Read this section to understand the process a business would use to develop and implement a strategic plan.

Core Values

Having defined your mission, your next step is to ask, what does this organization stand for? What values will define it? What principles should guide our actions as we build and operate the business? In Chapter 2 "Business Ethics and Social Responsibility", we explained that the small set of guiding principles that you identify as crucial to your company are known as core values – fundamental beliefs about what's important and what is and isn't appropriate in conducting company activities. Core values affect the overall planning processes and operations. At Volvo, for example, three core values – safety, quality, and environmental care – define the firm's "approach to product development, design and production". Core values should also guide the behavior of every individual in the organization. Coca-Cola, for instance, reports that its stated core values – leadership, collaboration, integrity, accountability, passion, diversity and quality – tell employees exactly what behaviors are acceptable. How do companies communicate core values to employees and hold them accountable for putting those values into practice? They link core values to performance evaluations and compensation.

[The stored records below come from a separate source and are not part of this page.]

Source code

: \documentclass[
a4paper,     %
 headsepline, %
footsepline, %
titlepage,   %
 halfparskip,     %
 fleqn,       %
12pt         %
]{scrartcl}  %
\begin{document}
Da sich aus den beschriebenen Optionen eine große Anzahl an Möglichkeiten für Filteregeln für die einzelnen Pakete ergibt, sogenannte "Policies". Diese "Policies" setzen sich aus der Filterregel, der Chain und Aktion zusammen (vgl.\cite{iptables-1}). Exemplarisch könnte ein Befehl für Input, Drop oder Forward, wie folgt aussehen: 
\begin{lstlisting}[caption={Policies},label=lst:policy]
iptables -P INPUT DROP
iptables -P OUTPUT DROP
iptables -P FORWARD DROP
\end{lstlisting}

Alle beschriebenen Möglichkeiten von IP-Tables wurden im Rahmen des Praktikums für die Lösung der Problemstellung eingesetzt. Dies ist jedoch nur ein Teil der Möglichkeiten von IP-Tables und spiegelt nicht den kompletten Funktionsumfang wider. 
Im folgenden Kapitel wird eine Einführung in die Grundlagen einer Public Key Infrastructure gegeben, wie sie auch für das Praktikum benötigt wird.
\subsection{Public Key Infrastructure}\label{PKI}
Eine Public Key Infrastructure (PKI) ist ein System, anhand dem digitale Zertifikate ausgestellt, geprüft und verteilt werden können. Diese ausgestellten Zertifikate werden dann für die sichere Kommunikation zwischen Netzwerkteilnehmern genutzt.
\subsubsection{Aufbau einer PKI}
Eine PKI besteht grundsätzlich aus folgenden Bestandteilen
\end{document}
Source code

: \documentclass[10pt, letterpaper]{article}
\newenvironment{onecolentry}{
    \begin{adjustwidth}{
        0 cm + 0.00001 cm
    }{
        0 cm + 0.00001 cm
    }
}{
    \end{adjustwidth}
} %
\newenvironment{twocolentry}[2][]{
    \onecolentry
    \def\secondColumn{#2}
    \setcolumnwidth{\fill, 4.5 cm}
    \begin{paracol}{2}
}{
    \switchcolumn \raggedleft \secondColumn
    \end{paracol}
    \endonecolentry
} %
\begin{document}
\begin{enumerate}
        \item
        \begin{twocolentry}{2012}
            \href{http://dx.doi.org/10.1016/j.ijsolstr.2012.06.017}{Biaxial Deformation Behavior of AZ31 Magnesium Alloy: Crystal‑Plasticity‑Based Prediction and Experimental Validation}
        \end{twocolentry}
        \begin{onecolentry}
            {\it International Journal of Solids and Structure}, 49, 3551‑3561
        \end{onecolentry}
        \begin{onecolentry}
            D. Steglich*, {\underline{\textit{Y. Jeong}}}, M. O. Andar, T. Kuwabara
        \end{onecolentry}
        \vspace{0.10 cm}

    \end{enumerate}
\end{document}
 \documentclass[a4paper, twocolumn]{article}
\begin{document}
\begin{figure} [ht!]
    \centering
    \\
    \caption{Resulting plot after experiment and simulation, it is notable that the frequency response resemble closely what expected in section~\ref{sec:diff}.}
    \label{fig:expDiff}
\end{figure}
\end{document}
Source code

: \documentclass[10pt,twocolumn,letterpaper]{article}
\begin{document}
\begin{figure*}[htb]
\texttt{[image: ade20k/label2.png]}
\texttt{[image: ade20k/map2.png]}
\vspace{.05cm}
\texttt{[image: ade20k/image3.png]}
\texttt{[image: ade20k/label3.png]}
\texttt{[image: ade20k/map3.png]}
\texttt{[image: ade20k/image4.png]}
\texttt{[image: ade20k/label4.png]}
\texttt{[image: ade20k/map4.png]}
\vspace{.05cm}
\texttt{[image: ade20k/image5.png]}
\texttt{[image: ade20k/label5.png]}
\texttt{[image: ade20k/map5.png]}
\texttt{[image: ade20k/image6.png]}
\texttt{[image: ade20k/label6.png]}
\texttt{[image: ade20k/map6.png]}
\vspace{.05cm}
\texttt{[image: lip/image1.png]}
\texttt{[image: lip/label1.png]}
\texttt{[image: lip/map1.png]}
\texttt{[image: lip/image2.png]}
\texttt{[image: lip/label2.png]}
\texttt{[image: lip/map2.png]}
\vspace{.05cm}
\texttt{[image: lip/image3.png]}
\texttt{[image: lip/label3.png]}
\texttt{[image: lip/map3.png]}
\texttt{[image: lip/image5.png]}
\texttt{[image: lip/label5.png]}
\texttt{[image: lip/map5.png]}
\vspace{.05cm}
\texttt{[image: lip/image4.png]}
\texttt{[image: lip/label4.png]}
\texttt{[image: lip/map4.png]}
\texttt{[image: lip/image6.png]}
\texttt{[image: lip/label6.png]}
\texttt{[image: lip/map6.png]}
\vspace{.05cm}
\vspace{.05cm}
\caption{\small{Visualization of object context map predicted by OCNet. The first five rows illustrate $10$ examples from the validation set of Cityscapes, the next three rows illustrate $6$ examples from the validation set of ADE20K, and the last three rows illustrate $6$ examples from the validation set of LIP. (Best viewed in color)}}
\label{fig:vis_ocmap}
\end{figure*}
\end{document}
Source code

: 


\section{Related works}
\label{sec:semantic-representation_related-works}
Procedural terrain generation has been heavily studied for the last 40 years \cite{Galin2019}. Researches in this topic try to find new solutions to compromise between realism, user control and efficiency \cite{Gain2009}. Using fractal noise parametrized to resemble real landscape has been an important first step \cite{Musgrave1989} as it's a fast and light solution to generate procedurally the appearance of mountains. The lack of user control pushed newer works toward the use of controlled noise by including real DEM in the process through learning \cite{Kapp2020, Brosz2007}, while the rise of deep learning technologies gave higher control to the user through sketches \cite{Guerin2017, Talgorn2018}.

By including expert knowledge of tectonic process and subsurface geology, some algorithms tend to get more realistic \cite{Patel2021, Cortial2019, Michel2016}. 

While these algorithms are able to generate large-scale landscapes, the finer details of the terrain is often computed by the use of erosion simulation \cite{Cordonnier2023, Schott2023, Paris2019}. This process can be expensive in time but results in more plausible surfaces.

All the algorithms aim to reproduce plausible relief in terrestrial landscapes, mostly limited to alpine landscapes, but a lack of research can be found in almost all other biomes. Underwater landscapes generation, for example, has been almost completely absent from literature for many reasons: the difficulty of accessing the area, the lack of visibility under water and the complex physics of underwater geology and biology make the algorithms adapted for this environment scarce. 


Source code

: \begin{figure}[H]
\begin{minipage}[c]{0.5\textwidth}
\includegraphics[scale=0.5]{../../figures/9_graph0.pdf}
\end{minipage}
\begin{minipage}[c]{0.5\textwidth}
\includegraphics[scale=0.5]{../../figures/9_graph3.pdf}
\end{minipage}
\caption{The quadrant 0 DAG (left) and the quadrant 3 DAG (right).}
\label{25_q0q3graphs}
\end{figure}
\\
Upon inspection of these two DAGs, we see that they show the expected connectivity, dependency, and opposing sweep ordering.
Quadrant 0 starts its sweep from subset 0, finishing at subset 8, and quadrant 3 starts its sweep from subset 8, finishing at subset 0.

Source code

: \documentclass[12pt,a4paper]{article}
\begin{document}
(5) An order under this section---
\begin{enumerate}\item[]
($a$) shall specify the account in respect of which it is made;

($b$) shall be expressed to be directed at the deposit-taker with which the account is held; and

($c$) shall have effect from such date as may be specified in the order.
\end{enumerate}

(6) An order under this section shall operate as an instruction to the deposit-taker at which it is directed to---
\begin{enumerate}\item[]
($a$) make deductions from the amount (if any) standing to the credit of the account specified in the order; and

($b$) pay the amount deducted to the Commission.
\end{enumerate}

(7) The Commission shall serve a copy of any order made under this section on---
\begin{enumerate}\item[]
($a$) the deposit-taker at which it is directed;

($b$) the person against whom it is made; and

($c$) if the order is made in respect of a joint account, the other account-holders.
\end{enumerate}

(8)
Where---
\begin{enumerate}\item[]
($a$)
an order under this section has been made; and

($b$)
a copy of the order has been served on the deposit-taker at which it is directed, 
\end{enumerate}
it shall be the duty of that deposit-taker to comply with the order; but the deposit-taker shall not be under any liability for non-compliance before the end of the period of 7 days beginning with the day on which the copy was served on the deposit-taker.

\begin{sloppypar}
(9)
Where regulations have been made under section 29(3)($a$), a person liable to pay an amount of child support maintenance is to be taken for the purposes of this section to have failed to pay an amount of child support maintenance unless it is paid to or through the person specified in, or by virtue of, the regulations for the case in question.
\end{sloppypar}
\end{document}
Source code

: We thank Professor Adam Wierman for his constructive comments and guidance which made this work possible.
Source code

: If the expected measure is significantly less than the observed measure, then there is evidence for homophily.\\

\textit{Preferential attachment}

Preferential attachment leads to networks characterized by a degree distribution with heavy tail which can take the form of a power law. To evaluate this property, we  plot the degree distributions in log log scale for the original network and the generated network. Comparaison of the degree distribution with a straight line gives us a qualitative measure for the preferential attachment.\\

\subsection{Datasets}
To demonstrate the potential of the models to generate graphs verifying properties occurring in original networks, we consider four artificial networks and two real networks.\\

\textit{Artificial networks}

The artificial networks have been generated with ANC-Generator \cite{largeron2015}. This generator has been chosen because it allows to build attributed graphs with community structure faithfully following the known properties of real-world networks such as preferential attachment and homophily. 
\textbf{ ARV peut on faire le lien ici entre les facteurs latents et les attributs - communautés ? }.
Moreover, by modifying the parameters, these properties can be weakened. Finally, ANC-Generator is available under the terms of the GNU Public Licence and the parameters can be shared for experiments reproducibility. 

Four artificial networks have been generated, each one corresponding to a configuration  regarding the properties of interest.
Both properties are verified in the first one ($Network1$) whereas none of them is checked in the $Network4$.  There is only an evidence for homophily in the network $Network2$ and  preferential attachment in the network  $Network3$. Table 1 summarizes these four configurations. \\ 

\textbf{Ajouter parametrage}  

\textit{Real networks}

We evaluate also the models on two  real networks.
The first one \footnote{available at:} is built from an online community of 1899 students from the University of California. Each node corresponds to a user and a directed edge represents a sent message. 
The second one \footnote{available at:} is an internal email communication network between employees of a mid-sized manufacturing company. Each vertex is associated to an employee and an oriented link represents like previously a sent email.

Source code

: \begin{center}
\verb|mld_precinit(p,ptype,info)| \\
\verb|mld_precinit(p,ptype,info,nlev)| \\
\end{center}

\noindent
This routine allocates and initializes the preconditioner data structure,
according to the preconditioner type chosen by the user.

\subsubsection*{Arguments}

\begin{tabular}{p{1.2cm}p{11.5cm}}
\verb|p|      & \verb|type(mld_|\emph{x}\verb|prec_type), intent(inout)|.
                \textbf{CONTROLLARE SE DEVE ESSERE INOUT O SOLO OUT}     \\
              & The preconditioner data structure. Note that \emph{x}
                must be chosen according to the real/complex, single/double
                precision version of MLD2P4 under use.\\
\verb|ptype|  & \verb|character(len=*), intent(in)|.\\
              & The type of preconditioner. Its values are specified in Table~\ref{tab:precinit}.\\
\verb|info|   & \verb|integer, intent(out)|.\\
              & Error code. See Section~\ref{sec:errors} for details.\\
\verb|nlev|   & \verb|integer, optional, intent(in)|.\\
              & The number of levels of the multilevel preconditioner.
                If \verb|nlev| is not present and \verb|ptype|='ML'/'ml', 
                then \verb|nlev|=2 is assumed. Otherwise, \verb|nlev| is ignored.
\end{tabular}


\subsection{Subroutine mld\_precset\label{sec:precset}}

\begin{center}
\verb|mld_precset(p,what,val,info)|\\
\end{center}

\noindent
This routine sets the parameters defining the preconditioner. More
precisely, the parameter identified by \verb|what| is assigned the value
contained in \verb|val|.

In choosing core values for Notes-4-You, you're determined not to fall back on some list of the world's most popular core values: ethics/integrity, accountability, respect for others, and open communication". You want yours to be unique to Notes-4-You. After some thought, you settle on teamwork, trust, and dependability. Why these three? As you plan your business, you realize that it will need a workforce that functions as a team, trusts each other, and can be depended on to satisfy customers. In building your workforce, you'll seek employees who'll embrace these values.